Go over the records and copy every line with the string "circunferencia".

^^^^^^^^

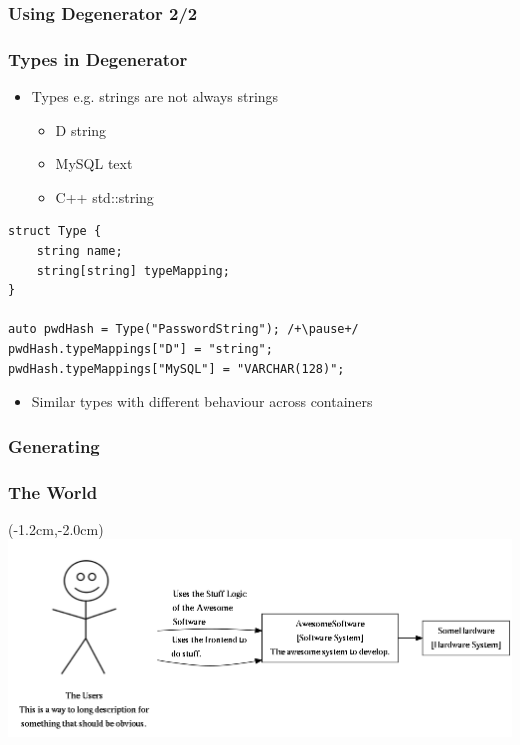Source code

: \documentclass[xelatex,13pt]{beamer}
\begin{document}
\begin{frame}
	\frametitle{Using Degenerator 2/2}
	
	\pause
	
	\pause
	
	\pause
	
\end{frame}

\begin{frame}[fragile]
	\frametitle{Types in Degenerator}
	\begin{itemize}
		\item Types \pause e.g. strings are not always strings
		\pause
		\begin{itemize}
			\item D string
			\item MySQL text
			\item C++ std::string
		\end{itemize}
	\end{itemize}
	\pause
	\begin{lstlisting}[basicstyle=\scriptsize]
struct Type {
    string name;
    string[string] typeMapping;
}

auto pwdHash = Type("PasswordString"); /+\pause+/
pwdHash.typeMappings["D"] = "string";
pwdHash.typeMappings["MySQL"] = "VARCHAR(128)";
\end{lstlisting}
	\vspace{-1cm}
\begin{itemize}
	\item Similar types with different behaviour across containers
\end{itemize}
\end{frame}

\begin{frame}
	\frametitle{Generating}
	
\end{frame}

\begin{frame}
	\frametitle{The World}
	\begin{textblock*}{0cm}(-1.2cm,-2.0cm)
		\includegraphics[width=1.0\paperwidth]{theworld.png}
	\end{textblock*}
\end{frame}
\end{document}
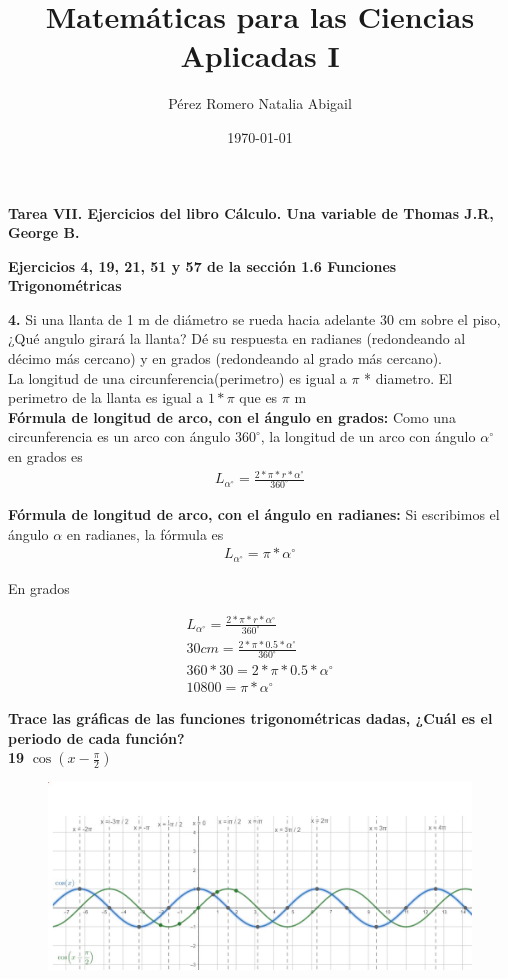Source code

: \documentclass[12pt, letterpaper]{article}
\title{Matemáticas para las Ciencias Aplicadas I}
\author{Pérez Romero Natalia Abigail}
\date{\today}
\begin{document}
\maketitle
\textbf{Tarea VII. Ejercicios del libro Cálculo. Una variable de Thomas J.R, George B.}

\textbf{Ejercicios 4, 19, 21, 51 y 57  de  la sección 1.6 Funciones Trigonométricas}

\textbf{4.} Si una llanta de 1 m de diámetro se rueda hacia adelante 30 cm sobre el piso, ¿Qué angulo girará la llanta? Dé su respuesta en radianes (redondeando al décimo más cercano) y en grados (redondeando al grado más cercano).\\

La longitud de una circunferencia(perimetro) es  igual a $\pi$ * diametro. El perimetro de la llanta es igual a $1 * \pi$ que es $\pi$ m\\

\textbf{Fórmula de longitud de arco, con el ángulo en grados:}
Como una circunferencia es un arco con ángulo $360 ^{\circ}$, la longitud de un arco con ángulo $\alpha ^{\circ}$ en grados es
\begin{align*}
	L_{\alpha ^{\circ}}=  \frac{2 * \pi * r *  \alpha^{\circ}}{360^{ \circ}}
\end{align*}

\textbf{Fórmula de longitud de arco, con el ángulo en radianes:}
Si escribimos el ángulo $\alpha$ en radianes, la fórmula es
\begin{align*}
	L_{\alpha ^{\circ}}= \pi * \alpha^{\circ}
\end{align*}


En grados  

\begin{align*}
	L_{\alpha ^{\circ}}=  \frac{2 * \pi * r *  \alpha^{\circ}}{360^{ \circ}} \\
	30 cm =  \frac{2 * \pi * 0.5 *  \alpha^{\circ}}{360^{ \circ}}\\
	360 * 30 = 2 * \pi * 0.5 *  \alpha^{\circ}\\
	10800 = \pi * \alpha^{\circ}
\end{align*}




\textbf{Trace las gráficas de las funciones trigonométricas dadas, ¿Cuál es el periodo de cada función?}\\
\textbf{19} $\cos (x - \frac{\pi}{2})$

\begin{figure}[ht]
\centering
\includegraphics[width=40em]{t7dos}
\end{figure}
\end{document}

^^^^^^^^

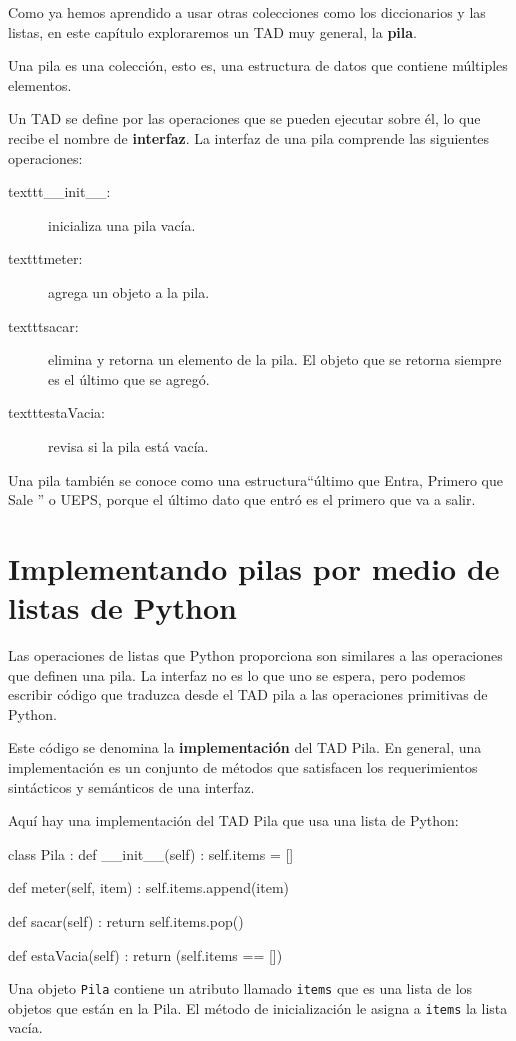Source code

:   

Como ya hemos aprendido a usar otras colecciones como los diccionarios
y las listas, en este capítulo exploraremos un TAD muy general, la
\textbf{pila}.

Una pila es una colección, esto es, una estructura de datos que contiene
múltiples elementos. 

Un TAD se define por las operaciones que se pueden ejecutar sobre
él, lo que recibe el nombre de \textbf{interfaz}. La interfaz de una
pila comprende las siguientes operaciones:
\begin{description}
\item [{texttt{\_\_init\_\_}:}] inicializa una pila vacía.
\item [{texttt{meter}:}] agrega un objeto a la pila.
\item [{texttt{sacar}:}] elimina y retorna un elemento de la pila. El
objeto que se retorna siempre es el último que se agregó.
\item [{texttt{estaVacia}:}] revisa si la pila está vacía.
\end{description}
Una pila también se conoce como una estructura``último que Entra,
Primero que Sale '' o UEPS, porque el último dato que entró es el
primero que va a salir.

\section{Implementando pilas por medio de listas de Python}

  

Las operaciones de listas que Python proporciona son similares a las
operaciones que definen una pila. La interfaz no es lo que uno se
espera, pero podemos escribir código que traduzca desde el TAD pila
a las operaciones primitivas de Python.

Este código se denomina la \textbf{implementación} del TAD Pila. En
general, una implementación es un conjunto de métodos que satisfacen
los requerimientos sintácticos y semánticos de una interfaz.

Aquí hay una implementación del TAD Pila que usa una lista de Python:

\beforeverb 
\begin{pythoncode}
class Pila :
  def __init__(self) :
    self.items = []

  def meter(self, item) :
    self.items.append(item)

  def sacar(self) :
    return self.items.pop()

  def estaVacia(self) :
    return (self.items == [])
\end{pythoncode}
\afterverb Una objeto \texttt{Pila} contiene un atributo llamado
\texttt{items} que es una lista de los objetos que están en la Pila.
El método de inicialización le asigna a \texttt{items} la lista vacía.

^^^^^^^^

[Solved exercise]:
La longitud de una circunferencia(perimetro) es  igual a $\pi$ * diametro. El perimetro de la llanta es igual a $1 * \pi$ que es $\pi$ m\\
Como una circunferencia es un arco con ángulo $360 ^{\circ}$, la longitud de un arco con ángulo $\alpha ^{\circ}$ en grados es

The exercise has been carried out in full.